In the world of dramatic productions, they call it jumping the shark.
It's the moment credibility is lost, when the plot becomes so far-fetched, so ridiculous that the integrity is compromised to the point where interest inevitably diminishes.
World Rugby has jumped the shark in this business with Sonny Bill Williams. The process, the outcome, the reaction - where to start because each has been farcical? With every step of this preposterous saga, hope has faded that the game is in safe hands.
It really isn't. What's become clear in the last month is that if rugby is left in the charge of non-diverse, middle-aged men, they will do to it what they do to everything else and treat it like a private club where only they know the rules.
If there was a nadir among so many lows, it was reached when World Rugby felt the need to pass judgement on the decision by the second judicial panel to uphold Williams' appeal and determine that the 'Game of Three Halves' does meet the criteria to be considered a bona fide match and can, therefore, be included in his four-game suspension.
By issuing a statement in which World Rugby said it was "surprised" at the outcome, the governing body shifted the gut feel of the Williams' saga being driven by incompetence to it perhaps being the result of something more sinister.
While World Rugby appoints the judicial officers, the system is supposed to be independent. It's hard to believe in the integrity of that when the governing body expresses a view - any view - after decisions are made.
Would the panel have been rewarded with a public endorsement of their findings by World Rugby had they rejected Williams' appeal?
Is this the future of judicial hearings - supposedly independent panels working more with the aim of pleasing World Rugby than offering those in the dock a right to a fair process?
Or, more precisely, is this the future of judicial hearings involving All Blacks? Lest anyone should forget, the Williams' case is not the first time World Rugby has expressed dissatisfaction with the findings of an independent panel.
In 2012 Adam Thomson was handed a two-week suspension, reduced to one for previous good conduct, for stamping on the head of Scotland flanker Alasdair Strokosch. As the judgement was released, almost instantaneously World Rugby chief executive Brett Gosper tweeted that the case would be reviewed.

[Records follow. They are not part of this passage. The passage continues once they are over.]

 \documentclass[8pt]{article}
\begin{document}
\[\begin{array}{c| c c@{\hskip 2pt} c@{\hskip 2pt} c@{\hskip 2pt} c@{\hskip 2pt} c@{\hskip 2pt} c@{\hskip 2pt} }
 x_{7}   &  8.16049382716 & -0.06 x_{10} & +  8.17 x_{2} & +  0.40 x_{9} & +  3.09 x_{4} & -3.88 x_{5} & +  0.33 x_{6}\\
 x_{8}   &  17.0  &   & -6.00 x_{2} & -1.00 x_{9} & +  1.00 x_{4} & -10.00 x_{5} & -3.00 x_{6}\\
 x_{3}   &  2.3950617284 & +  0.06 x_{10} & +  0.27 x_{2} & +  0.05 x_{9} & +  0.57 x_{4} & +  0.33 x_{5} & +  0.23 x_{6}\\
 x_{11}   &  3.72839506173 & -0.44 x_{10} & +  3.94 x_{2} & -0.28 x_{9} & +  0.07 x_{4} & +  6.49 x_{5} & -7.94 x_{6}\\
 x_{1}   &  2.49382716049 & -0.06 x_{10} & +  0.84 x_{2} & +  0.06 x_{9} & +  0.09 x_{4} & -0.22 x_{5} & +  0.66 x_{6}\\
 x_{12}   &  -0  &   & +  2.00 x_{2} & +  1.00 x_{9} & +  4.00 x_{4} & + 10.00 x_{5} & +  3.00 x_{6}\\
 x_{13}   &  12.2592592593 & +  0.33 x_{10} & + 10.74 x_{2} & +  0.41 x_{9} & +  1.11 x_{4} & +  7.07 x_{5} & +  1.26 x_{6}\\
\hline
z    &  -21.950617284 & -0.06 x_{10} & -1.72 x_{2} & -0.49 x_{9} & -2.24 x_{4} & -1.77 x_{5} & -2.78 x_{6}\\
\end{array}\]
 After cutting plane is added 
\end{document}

Strangely World Rugby only feels the need to comment on cases involving All Blacks and who knows, maybe that can be traced back to an incident in 2009 when former World Rugby chief Mike Miller, is believed to have intervened to ensure Daniel Carter was cited for a high tackle against Wales in Cardiff.
But if the reaction was the nadir, it was only just as it took 33 days for two separate panels to contradict each other.
And what can't get lost is the outcome. Let neither Williams nor the All Blacks be cast as villain for they have tried to work the weakness and ambiguity of the system the same as every other player and team would.
The All Blacks accepted the seriousness of Williams' actions the night he was sent off. They agreed it was a red card offence and Williams has intimated by expressing his gratitude that the first panel didn't think he had operated with intent, that he accepts he was reckless.
It's not within his ability to determine his sanction and those who are rightly incensed that Williams is effectively only going to miss one test - the third in the series against the Lions - should direct their ire at World Rugby who on this front, are open to accusations of frightful mixed messages.
The governing body is on a commendable crusade to protect players' heads by applying tougher penalties to those who tackle high. It's a number one priority and yet Anthony Watson, the Lions wing who was the victim of Williams' reckless tackle in Wellington, may be thinking justice hasn't been done and World Rugby have failed him.